One first-year on the men’s hockey team has played for many teams throughout his career, and this season he must adapt to a new team again.
Despite that, forward Liam Coughlin said he’s used to change. Coughlin spent most of his life in South Boston, affectionately known as “Southie.”
“[Growing up in Southie] was amazing,” 21-year-old Coughlin said. “I was around family and friends, and everybody knew each other.”
Coughlin started skating at the age of 4, and was playing hockey not long after that. “My dad played hockey, my older brother played hockey. It’s in the family,” he said. Coughlin was captain of his high school team, Catholic Memorial School, for two years.
“My coach, coach [Bill] Hanson, was one of the best coaches ever, and to be captain under him was great,” Coughlin said. During his second year, he posted 28 goals and 48 points before electing to leave Boston for junior hockey.
Coughlin was drafted into the United States Hockey League by Iowa’s Dubuque Fighting Saints, but decided to play junior hockey in Vernon, British Columbia, with the British Columbia Hockey League’s Vernon Vipers.
“My first year was definitely a little different. I wasn’t comfortable at first, but a couple months in, I was happy,” Coughlin said. ”It’s a great place, a beautiful place, and I’d go back if I could.”
During his first season in Vernon, his team hosted the Royal Bank Cup, which is the national championship for Canadian Junior A teams. Vernon was knocked out in the semifinals, but Coughlin, who notched two points, described the tournament as, “one of the best experiences of my life.”
After his first season, Coughlin was drafted by the Edmonton Oilers in the fifth round of the 2014 NHL Entry Draft.
“In Southie, there’s a big street hockey tournament, and everyone goes,” Coughlin said. “It was on the same day as the draft. I’m just waiting around, playing a little street hockey; finally I get the call, and it was amazing. It was announced over the intercom at the street hockey tournament and it was unforgettable.”
After posting 105 regular season points during his time in Vernon, Coughlin’s NHL rights were traded this summer from Edmonton to the Chicago Blackhawks.
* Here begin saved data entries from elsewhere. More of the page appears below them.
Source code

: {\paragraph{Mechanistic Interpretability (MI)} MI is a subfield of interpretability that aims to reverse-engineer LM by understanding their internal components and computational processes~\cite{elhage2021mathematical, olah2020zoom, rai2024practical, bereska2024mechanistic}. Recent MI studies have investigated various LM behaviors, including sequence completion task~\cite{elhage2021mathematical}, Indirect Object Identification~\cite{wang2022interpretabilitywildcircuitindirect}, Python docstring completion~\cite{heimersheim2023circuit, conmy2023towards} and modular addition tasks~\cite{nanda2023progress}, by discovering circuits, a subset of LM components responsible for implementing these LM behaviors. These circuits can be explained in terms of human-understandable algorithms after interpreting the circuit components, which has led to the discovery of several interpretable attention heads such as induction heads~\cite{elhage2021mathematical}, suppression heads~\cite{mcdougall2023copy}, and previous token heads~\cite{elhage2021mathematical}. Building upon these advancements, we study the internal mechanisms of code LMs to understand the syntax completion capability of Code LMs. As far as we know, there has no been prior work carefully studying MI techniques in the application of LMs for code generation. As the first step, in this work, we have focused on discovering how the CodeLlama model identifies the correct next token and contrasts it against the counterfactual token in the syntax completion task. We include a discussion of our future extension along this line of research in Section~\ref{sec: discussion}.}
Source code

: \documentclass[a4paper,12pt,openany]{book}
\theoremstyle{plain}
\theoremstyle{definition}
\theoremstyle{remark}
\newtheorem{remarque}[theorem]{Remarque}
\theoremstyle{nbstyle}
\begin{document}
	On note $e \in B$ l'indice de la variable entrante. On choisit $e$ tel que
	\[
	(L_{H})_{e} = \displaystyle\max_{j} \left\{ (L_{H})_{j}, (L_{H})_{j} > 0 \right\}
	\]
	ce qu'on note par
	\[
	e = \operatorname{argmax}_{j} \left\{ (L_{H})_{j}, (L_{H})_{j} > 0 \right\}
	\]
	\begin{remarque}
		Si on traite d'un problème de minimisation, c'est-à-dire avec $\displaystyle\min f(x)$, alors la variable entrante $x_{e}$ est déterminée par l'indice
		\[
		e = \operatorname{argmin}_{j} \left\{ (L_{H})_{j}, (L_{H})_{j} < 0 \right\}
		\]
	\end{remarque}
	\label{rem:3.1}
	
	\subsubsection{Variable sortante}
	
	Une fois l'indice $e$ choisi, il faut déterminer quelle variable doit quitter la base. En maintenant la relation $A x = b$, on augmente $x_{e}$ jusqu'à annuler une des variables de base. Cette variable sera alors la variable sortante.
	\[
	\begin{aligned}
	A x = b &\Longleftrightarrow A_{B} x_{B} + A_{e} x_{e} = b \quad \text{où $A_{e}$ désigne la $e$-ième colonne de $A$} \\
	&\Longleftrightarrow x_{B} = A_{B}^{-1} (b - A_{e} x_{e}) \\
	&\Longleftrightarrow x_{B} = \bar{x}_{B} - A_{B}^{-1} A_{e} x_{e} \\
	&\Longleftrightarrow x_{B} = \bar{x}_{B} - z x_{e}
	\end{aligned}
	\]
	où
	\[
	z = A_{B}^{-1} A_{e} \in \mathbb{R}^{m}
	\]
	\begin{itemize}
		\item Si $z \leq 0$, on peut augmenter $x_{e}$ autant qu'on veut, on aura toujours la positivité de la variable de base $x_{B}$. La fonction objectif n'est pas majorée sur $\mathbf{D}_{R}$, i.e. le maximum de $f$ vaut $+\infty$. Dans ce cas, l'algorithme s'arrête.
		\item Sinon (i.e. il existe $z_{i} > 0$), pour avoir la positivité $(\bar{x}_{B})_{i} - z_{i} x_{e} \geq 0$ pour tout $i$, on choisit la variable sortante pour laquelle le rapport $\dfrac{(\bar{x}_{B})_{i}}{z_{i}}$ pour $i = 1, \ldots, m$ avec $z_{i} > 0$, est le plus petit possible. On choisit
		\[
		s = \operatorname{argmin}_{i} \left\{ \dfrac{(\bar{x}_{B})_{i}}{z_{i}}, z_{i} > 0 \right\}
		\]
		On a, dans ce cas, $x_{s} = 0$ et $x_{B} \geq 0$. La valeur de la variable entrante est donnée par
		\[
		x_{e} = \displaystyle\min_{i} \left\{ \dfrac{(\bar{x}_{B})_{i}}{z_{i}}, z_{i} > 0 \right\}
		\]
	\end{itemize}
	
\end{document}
“It’s definitely the business of hockey. Chicago’s been wanting me for a few years,” Coughlin said. “I thought they were going to draft me, but Edmonton beat them to it.”
Coughlin said he is aware about the business of professional hockey.
“It’s definitely the business, but I’m definitely more motivated and I want to show Chicago that I can be their guy one day,” he said.
Coughlin, listed at 6-foot-2-inches, according to UVM athletics, describes himself as “a big body who can have a lot of net front presence,” and head coach Kevin Sneddon agrees.
“Liam adds size to the wing position, skates very well for his size, and can add offense as he has proven during his junior career. We believe Liam will be an impact player right away,” Sneddon said, according to UVM athletics.
As for goals this season, Coughlin just wants to impress Sneddon and his fellow coaches: “I want to just show the coaches and my teammates that I can play out here, every game, every shift.”